When you also include IV2 to IV4 the sign of the standardised regression coefficient of IV1 flips to -.25 (i.e., it's become negative)

In my case, when I run the linear regression:

y=b1x1+b2x2+b3x3.

b1 get the positive value. However, when I add the variable x4 to the regression, b1 becomes negative.

I look at a comment of this topic,one of the reason maybe due to the multicollinearity among variables.

I am wondering how to check whether Simpson's paradox in my case is caused by multicollinearity? How to generate the multicollinearity table among variables using SAS?

Many thanks and warm regards.

Thank you for your help, have a fabulous and productive day! I am a novice today, but someday when I accumulate enough knowledge, I can help others in my capacity.

PaigeMiller · Posted 04-29-2021 07:01 AM

ABSORB allows the model to be fit. You cannot get predicted values if you use the ABSORB statement. You cannot get least squares means of the ABSORBed variables. ABSORB does not help you understand multicollinearity, and it does not allow you to reduce multicollinearity.

With regard to the fact that you have >39,000 companies, I am still skeptical that having a variable with >39,000 levels in your model is truly valuable. But I don't know your exact problem as well as you know it. Only you can make that decision. If it was me at this point, I would try to combine companies by some criteria, such as Manufacturing, Financial, Retail, ... (you can determine what set of categories makes best sense to you) or by the first three digits of the SIC code, and see if that produces a good fit, and see if the multicollinearity is low. I suspect with >39,000 levels, you will always have high multicollinearity, but again, I don't have your data.

--
Paige Miller

View solution in original post

PaigeMiller · Posted 04-28-2021 06:38 AM

Multicollinearity can be checked via the VIF calculations in PROC REG, high values of VIF indicate multicollinearity is a serious problem. (The issue of what counts as "high values of VIF" isn't that clear, some people say high is >10 others say high is >5, and I have also seen >3)

Example: https://documentation.sas.com/doc/en/pgmsascdc/9.4_3.4/statug/statug_reg_details24.htm

--
Paige Miller

Phil_NZ · Posted 04-28-2021 07:05 AM

Hi @PaigeMiller

Thank you for your reply and the SAS document. When reading the document, there are two things popping up on my head:

1. I am wondering why they have the VIF but they still show the Tolerance

2. So, VIF shows the multicollinearity between this variable and all other regressors, am I correct? For example, in the Table above, 1.59 is the multicollinearity between RunTime and all other independent variables?

Many thanks and warm regards.

Thank you for your help, have a fabulous and productive day! I am a novice today, but someday when I accumulate enough knowledge, I can help others in my capacity.
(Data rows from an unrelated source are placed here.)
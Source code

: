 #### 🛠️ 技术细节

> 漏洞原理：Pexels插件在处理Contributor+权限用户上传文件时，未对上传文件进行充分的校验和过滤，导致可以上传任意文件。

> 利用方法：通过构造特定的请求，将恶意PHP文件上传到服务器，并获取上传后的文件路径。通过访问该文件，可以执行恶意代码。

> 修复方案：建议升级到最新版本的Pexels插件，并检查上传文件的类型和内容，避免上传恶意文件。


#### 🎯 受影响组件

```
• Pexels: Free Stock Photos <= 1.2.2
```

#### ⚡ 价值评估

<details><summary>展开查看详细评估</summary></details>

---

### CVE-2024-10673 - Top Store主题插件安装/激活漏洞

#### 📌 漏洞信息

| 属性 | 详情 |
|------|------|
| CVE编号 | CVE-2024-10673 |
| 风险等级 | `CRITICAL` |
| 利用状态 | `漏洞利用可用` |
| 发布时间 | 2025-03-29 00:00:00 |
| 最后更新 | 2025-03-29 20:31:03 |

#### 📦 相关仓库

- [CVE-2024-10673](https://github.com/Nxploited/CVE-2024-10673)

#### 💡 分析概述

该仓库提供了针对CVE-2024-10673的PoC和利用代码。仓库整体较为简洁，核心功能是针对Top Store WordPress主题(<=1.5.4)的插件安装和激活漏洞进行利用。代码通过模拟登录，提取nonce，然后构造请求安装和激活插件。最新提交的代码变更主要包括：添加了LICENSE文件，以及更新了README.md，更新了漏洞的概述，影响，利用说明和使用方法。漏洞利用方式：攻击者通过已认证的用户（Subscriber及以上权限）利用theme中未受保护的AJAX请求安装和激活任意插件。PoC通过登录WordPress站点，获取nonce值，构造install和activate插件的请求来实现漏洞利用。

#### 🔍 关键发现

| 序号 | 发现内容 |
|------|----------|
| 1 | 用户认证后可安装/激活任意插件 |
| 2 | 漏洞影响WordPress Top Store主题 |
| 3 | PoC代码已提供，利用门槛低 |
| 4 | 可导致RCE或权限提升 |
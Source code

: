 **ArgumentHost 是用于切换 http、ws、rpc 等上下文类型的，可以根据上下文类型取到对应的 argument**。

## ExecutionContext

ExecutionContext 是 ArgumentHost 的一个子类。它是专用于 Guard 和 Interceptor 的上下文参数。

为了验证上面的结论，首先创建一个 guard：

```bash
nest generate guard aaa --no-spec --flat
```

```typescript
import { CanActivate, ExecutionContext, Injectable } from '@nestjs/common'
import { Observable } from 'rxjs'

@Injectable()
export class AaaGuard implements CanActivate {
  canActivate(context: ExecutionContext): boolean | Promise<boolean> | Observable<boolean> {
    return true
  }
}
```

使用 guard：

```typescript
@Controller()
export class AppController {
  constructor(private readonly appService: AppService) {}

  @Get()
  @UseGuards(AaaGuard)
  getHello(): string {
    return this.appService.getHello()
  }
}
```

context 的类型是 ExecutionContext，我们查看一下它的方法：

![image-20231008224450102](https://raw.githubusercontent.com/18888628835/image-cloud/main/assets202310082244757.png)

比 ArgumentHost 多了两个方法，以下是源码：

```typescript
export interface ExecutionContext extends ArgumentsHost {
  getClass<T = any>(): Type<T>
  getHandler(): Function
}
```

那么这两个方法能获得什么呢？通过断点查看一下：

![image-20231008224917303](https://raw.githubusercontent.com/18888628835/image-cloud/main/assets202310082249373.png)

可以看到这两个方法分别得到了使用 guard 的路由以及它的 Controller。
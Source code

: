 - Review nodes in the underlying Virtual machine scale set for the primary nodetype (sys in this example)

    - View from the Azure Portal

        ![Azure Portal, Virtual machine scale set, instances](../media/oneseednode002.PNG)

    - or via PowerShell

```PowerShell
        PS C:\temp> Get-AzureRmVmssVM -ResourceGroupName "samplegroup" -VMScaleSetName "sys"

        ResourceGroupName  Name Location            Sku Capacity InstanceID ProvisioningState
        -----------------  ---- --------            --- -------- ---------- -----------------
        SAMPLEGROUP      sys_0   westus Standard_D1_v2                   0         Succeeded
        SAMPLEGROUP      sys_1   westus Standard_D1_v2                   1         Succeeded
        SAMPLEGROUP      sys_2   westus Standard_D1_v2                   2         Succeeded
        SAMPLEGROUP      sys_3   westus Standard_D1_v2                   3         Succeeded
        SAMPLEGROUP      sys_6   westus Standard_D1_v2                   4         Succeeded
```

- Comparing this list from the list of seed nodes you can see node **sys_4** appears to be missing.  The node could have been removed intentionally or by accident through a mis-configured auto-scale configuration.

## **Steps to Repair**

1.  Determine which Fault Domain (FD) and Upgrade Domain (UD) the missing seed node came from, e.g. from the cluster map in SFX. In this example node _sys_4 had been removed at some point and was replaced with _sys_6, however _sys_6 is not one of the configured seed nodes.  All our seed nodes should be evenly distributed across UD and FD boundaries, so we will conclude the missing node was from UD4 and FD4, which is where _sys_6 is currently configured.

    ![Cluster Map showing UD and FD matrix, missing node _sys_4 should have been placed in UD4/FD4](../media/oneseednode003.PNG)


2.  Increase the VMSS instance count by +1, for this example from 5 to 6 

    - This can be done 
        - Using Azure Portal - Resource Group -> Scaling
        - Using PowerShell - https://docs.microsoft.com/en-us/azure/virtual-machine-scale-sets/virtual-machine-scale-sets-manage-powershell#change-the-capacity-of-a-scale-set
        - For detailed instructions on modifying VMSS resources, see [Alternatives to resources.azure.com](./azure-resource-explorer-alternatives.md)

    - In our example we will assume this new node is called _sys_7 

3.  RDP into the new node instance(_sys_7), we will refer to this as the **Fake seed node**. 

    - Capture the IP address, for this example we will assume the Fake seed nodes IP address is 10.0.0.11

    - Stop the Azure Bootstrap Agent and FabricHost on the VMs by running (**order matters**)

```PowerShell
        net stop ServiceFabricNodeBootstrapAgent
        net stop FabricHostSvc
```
PaigeMiller · Posted 04-28-2021 07:09 AM

Some people prefer to look at Tolerance, others look at VIF. Doesn't really matter.
Yes, 1.59 for RunTime indicates the multicollinearity is not having a major impact on the estimate of the RunTime coefficient. Opposite is true for RunPulse, big effect of multicollinearity.

--
Paige Miller

Ksharp · Posted 04-28-2021 08:41 AM

That is normal and not really due to multicolinearity. When you add another variable into model the coefficient of v1 would change , it is all depend on data and GLM . So nothing to worry about . MODEL is build on data . If your data was not real good , Paradox would happen.

I also talk to @Rick_SAS about this topic (coefficient is changed). He also has the same opinion with me .

PaigeMiller · Posted 04-28-2021 08:55 AM

@Ksharp wrote:

That is normal and not really due to multicolinearity. When you add another variable into model the coefficient of v1 would change , it is all depend on data and GLM . So nothing to worry about . MODEL is build on data . If your data was not real good , Paradox would happen.

I also talk to @Rick_SAS about this topic (coefficient is changed). He also has the same opinion with me .

If there is no multicollinearity, and all variables are orthogonal to each other, the coefficient of x1 will not change when another variable is added to the model. So the only explanation that I know of for coefficients changing is (partial) multicollinearity. What is another explanation for coefficients changing (and signs of the coefficient changing as well)?

I think it is something to worry about, especially if the coefficients change sign when variables are added.

--
Paige Miller

Ksharp · Posted 04-28-2021 09:14 AM

"and all variables are orthogonal to each other, "
In real world , any two variables have correlation . You will NOT be able to find orthogonal variables .

"if the coefficients change sign when variables are added."
It is all about model and data.
For any kind of statistic model , when you add one more variable, the variance of model would be assign to this variable (more or less). it is inevitable .

PaigeMiller · Posted 04-28-2021 09:36 AM

@Ksharp wrote:
"and all variables are orthogonal to each other, "
In real world , any two variables have correlation . You will NOT be able to find orthogonal variables .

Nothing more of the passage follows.